= Modjeska Youth Theater Company =

American theatre company

The Modjeska Youth Theater Company was a nonprofit theater company based out of the Modjeska Theater on 12th and Mitchell in Milwaukee, Wisconsin. The theater put on shows that were performed and crewed solely by students. The program served also as an outreach and afterschool program for inner city kids.

The Modjeska Youth Theater is no longer in operation. Financial difficulties brought on by building maintenance and a decrease in audience attendance eventually became this company's demise.

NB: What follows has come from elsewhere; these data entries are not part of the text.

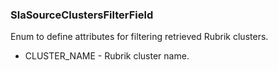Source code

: ### SlaSourceClustersFilterField
Enum to define attributes for filtering retrieved Rubrik clusters.

- CLUSTER_NAME - Rubrik cluster name.
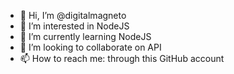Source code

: - 👋 Hi, I’m @digitalmagneto
- 👀 I’m interested in NodeJS
- 🌱 I’m currently learning NodeJS
- 💞️ I’m looking to collaborate on API
- 📫 How to reach me: through this GitHub account

<!---
digitalmagneto/digitalmagneto is a ✨ special ✨ repository because its `README.md` (this file) appears on your GitHub profile.
You can click the Preview link to take a look at your changes.
--->
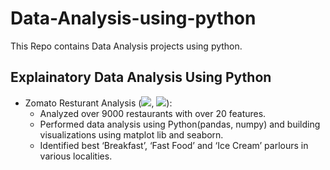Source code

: # Data-Analysis-using-python
This Repo contains Data Analysis projects using python.

## Explainatory Data Analysis Using Python

 - Zomato Resturant Analysis ([<img src="https://img.icons8.com/fluency/48/000000/code.png"/>](https://github.com/Raghu-murugankutty/Data-Analysis-using-python/blob/main/Zomato%20dataset%20%2B%20EDA%20%2B%20Visualizations.ipynb), [<img src="https://img.icons8.com/office/40/000000/blog.png"/>](https://blog.jovian.ai/explanatory-data-analysis-of-zomato-restaurant-data-71ba8c3c7e5e)):
    - Analyzed over 9000 restaurants with over 20 features.
    - Performed data analysis using Python(pandas, numpy) and building visualizations using matplot lib and seaborn.
    - Identified best ‘Breakfast’, ‘Fast Food’ and ‘Ice Cream’ parlours in various localities.

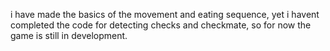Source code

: i have made the basics of the movement and eating sequence, yet i havent completed the code for detecting checks and checkmate, so for now the game is still in development.

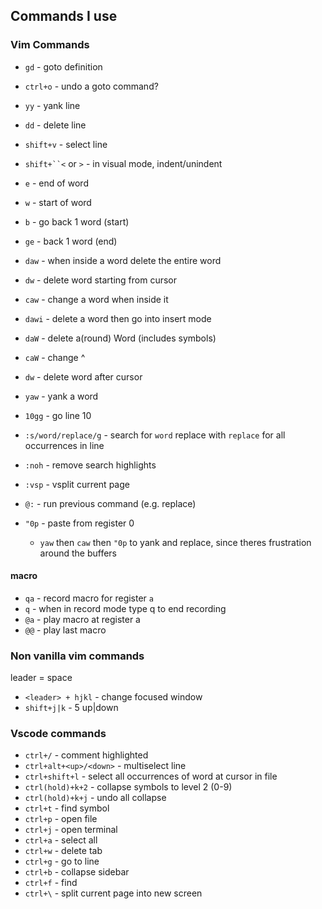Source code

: ## Commands I use

### Vim Commands
- `gd` - goto definition
- `ctrl+o` - undo a goto command?
- `yy` - yank line
- `dd` - delete line
- `shift+v` - select line
- `shift+``<` or `>` - in visual mode, indent/unindent

- `e` - end of word
- `w` - start of word
- `b` - go back 1 word (start)
- `ge` - back 1 word (end)


- `daw` - when inside a word delete the entire word
- `dw` - delete word starting from cursor
- `caw` - change a word when inside it
- `dawi` - delete a word then go into insert mode
- `daW` - delete a(round) Word (includes symbols)
- `caW` - change ^
- `dw` - delete word after cursor
- `yaw` - yank a word

- `10gg` - go line 10
- `:s/word/replace/g` - search for `word` replace with `replace` for all occurrences in line
- `:noh` - remove search highlights
- `:vsp` - vsplit current page
- `@:` - run previous command (e.g. replace)
- `"0p` - paste from register 0
   - `yaw` then `caw` then `"0p` to yank and replace, since theres frustration around the buffers

#### macro
- `qa` - record macro for register `a`
- `q`  - when in record mode type q to end recording
- `@a` - play macro at register a
- `@@` - play last macro

### Non vanilla vim commands
leader = space
- `<leader> + hjkl` - change focused window 
- `shift+j|k` - 5 up|down


### Vscode commands
- `ctrl+/`     - comment highlighted
- `ctrl+alt+<up>/<down>`   - multiselect line
- `ctrl+shift+l` - select all occurrences of word at cursor in file
- `ctrl(hold)+k+2` - collapse symbols to level 2 (0-9)
- `ctrl(hold)+k+j` - undo all collapse
- `ctrl+t` - find symbol
- `ctrl+p` - open file
- `ctrl+j` - open terminal
- `ctrl+a` - select all
- `ctrl+w` - delete tab
- `ctrl+g` - go to line
- `ctrl+b` - collapse sidebar
- `ctrl+f` - find
- `ctrl+\` - split current page into new screen

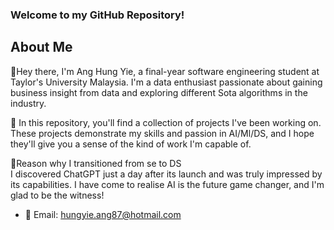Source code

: ### Welcome to my GitHub Repository! 

## About Me
👋Hey there, I'm Ang Hung Yie, a final-year software engineering student at Taylor's University Malaysia. I'm a data enthusiast passionate about gaining business insight from data and exploring different Sota algorithms in the industry.

🚀 In this repository, you'll find a collection of projects I've been working on. These projects demonstrate my skills and passion in AI/Ml/DS, and I hope they'll give you a sense of the kind of work I'm capable of.

💭Reason why I transitioned from se to DS  
I discovered ChatGPT just a day after its launch and was truly impressed by its capabilities. I have come to realise AI is the future game changer, and I'm glad to be the witness!

- 📧 Email: hungyie.ang87@hotmail.com


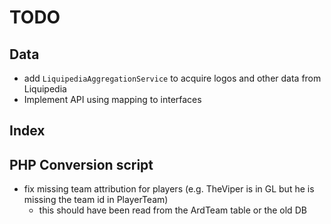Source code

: # TODO

## Data

- add `LiquipediaAggregationService` to acquire logos and other data from Liquipedia
- Implement API using mapping to interfaces

## Index

## PHP Conversion script

- fix missing team attribution for players (e.g. TheViper is in GL but he is missing the team id in PlayerTeam)
  - this should have been read from the ArdTeam table or the old DB
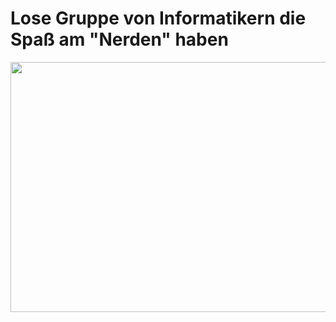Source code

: # Lose Gruppe von Informatikern die Spaß am "Nerden" haben

<center><img src="https://media.tenor.com/pCvKzv6CMh4AAAAM/joel-rotate.gif" width="950" height="400"></center>

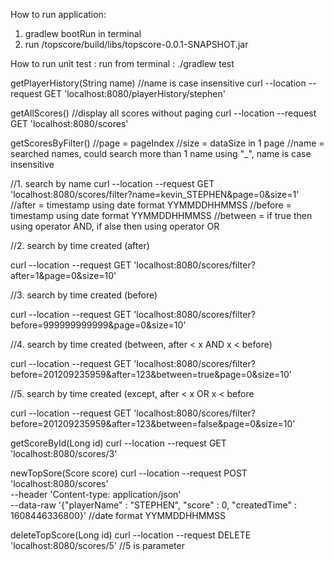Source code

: How to run application:
1. gradlew bootRun in terminal
2. run /topscore/build/libs/topscore-0.0.1-SNAPSHOT.jar

How to run unit test :
run from terminal : ./gradlew test

getPlayerHistory(String name)
//name is case insensitive
curl --location --request GET 'localhost:8080/playerHistory/stephen'

getAllScores()
//display all scores without paging
curl --location --request GET 'localhost:8080/scores'

getScoresByFilter()
//page = pageIndex
//size = dataSize in 1 page
//name = searched names, could search more than 1 name using "_", name is case insensitive

//1. search by name
curl --location --request GET 'localhost:8080/scores/filter?name=kevin_STEPHEN&page=0&size=1'
//after = timestamp using date format YYMMDDHHMMSS
//before = timestamp using date format YYMMDDHHMMSS
//between = if true then using operator AND, if alse then using operator OR

//2. search by time created (after)

curl --location --request GET 'localhost:8080/scores/filter?after=1&page=0&size=10'

//3. search by time created (before)

curl --location --request GET 'localhost:8080/scores/filter?before=999999999999&page=0&size=10'

//4. search by time created (between, after < x AND  x < before)

curl --location --request GET 'localhost:8080/scores/filter?before=201209235959&after=123&between=true&page=0&size=10'

//5. search by time created (except, after < x OR x < before

curl --location --request GET 'localhost:8080/scores/filter?before=201209235959&after=123&between=false&page=0&size=10'


getScoreById(Long id)
curl --location --request GET 'localhost:8080/scores/3'


newTopSore(Score score)
curl --location --request POST 'localhost:8080/scores' \
--header 'Content-type: application/json' \
--data-raw '{"playerName" : "STEPHEN", "score" : 0, "createdTime" : 1608446336800}'
//date format YYMMDDHHMMSS

deleteTopScore(Long id)
curl --location --request DELETE 'localhost:8080/scores/5'
//5 is parameter
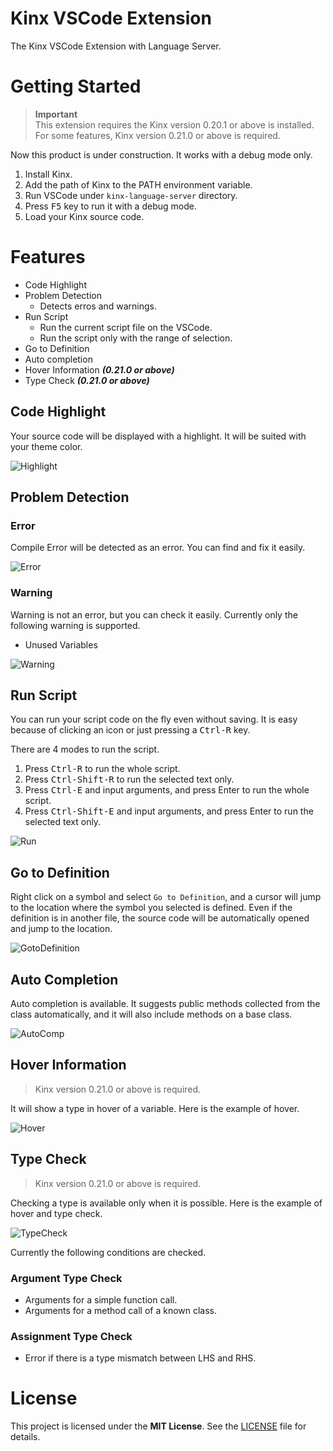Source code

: # Kinx VSCode Extension

The Kinx VSCode Extension with Language Server.

# Getting Started

> **Important**  
> This extension requires the Kinx version 0.20.1 or above is installed.
> For some features, Kinx version 0.21.0 or above is required.

Now this product is under construction. It works with a debug mode only.

1. Install Kinx.
2. Add the path of Kinx to the PATH environment variable.
3. Run VSCode under `kinx-language-server` directory.
4. Press <kbd>F5</kbd> key to run it with a debug mode.
5. Load your Kinx source code.

# Features

* Code Highlight
* Problem Detection
  * Detects erros and warnings.
* Run Script
  * Run the current script file on the VSCode.
  * Run the script only with the range of selection.
* Go to Definition
* Auto completion
* Hover Information     ***(0.21.0 or above)***
* Type Check   ***(0.21.0 or above)***

## Code Highlight

Your source code will be displayed with a highlight.
It will be suited with your theme color.

![Highlight](docs/images/highlight.png)

## Problem Detection

### Error

Compile Error will be detected as an error.
You can find and fix it easily.

![Error](docs/images/error.png)

### Warning

Warning is not an error, but you can check it easily.
Currently only the following warning is supported.

* Unused Variables

![Warning](docs/images/warning.png)

## Run Script

You can run your script code on the fly even without saving.
It is easy because of clicking an icon or just pressing a <kbd>Ctrl-R</kbd> key.

There are 4 modes to run the script.

1. Press <kbd>Ctrl-R</kbd> to run the whole script.
2. Press <kbd>Ctrl-Shift-R</kbd> to run the selected text only.
3. Press <kbd>Ctrl-E</kbd> and input arguments, and press Enter to run the whole script.
4. Press <kbd>Ctrl-Shift-E</kbd> and input arguments, and press Enter to run the selected text only.

![Run](docs/images/run.png)

## Go to Definition

Right click on a symbol and select `Go to Definition`, and a cursor will jump to the location where the symbol you selected is defined.
Even if the definition is in another file, the source code will be automatically opened and jump to the location.

![GotoDefinition](docs/images/gotodef.png)

## Auto Completion

Auto completion is available.
It suggests public methods collected from the class automatically, and it will also include methods on a base class.

![AutoComp](docs/images/autocomp.png)

## Hover Information

> Kinx version 0.21.0 or above is required.

It will show a type in hover of a variable.
Here is the example of hover.

![Hover](docs/images/hover.png)

## Type Check

> Kinx version 0.21.0 or above is required.

Checking a type is available only when it is possible.
Here is the example of hover and type check.

![TypeCheck](docs/images/typecheck.png)

Currently the following conditions are checked.

### Argument Type Check

* Arguments for a simple function call.
* Arguments for a method call of a known class.

### Assignment Type Check

* Error if there is a type mismatch between LHS and RHS.

# License

This project is licensed under the **MIT License**.
See the [LICENSE](LICENSE) file for details.

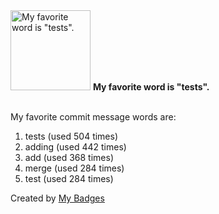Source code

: <img src="https://my-badges.github.io/my-badges/favorite-word.png" alt="My favorite word is &quot;tests&quot;." title="My favorite word is &quot;tests&quot;." width="128">
<strong>My favorite word is &quot;tests&quot;.</strong>
<br><br>

My favorite commit message words are:

1. tests (used 504 times)
2. adding (used 442 times)
3. add (used 368 times)
4. merge (used 284 times)
5. test (used 284 times)


Created by <a href="https://github.com/my-badges/my-badges">My Badges</a>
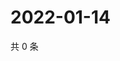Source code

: # 2022-01-14

共 0 条

<!-- BEGIN WEIBO -->
<!-- 最后更新时间 Fri Jan 14 2022 23:00:45 GMT+0800 (China Standard Time) -->

<!-- END WEIBO -->

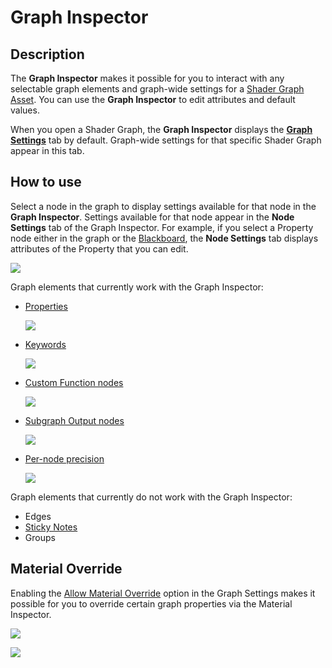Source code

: # Graph Inspector

## Description

The **Graph Inspector** makes it possible for you to interact with any selectable graph elements and graph-wide settings for a [Shader Graph Asset](Shader-Graph-Asset.md). You can use the **Graph Inspector** to edit attributes and default values.

When you open a Shader Graph, the **Graph Inspector** displays the **[Graph Settings](Graph-Settings-Menu.md)** tab by default. Graph-wide settings for that specific Shader Graph appear in this tab.

## How to use

Select a node in the graph to display settings available for that node in the **Graph Inspector**. Settings available for that node appear in the **Node Settings** tab of the Graph Inspector. For example, if you select a Property node either in the graph or the [Blackboard](Blackboard.md), the **Node Settings** tab displays attributes of the Property that you can edit.

![](images/InternalInspectorBlackboardProperty.png)

Graph elements that currently work with the Graph Inspector:

- [Properties](https://docs.unity3d.com/Manual/SL-Properties.html)

    ![](images/InternalInspectorGraphProperty.png)

- [Keywords](Keywords.md)

    ![](images/keywords_enum.png)

- [Custom Function nodes](Custom-Function-Node.md)

    ![](images/Custom-Function-Node-File.png)

- [Subgraph Output nodes](Subgraph-Output-Node.md)

    ![](images/Inspector-SubgraphOutput.png)

- [Per-node precision](Precision-Types.md)

    ![](images/Inspector-PerNodePrecision.png)


Graph elements that currently do not work with the Graph Inspector:

- Edges
- [Sticky Notes](Sticky-Notes.md)
- Groups

## Material Override

Enabling the [Allow Material Override](surface-options) option in the Graph Settings makes it possible for you to override certain graph properties via the Material Inspector.

![](images/materialoverride1.PNG)

![](images/materialoverride2.PNG)
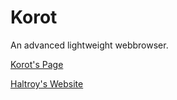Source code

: # Korot
An advanced lightweight webbrowser.

[Korot's Page](https://haltroy.com/Korot.html "Korot's Page")

[Haltroy's Website](https://haltroy.com "Haltroy's Website")
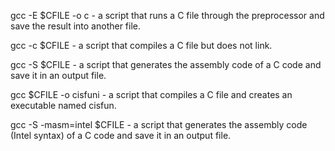 gcc -E $CFILE -o c -  a script that runs a C file through the preprocessor and save the result into another file.

gcc -c $CFILE -  a script that compiles a C file but does not link.

gcc -S $CFILE - a script that generates the assembly code of a C code and save it in an output file.

gcc $CFILE -o cisfuni - a script that compiles a C file and creates an executable named cisfun.

gcc -S -masm=intel $CFILE - a script that generates the assembly code (Intel syntax) of a C code and save it in an output file.


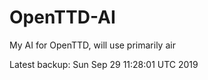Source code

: # OpenTTD-AI
My AI for OpenTTD, will use primarily air

Latest backup: Sun Sep 29 11:28:01 UTC 2019

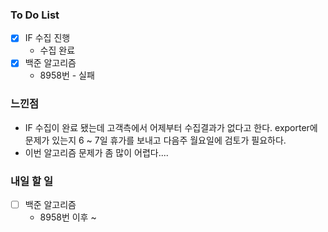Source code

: ### To Do List

- [x] IF 수집 진행
  - 수집 완료 
- [x] 백준 알고리즘
  - 8958번 - 실패




### 느낀점 

- IF 수집이 완료 됐는데 고객측에서 어제부터 수집결과가 없다고 한다. exporter에 문제가 있는지 6 ~ 7일 휴가를 보내고 다음주 월요일에 검토가 필요하다.
- 이번 알고리즘 문제가 좀 많이 어렵다....




### 내일 할 일

- [ ] 백준 알고리즘
  - 8958번 이후 ~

The Modjeska Theater is still in use, but no longer as a youth theater.

==Shows==
The Modjeska Youth Theater Company put on four shows in a normal season. They were most often musicals with a large cast so that they could get as many young people involved as possible. A typical show ran for two weekends plus the company put on shows during the week so that schools could come in and experience the theater.

The shows they have done include: The Wizard of Oz, Starmites, Peter Pan, Guys and Dolls, Annie, Anything Goes, The Wiz, The Sound of Music, Joseph and the Amazing Technicolor Dreamcoat, Seussical the Musical, Fame, Aida, Beauty and the Beast, Cats, Grease, Dreamgirls, The Me Nobody Knows, High School Musical, A Chorus Line, Oliver!, Fiddler on the Roof, Once on This Island, Attack of the Elvis Impersonators, and "Stand and Deliver".

The 2008–2009 season features many musicals including West Side Story in early fall 2008, The Death and Life of Sneaky Fitch in late winter 2009, Willy Wonka & the Chocolate Factory in early spring 2009, Chicago in summer 2009, and one play, To Kill a Mockingbird scheduled for winter 2009.

The last show the Modjeska Youth Theater Company put on was a musical adaptation of "The Jungle Book."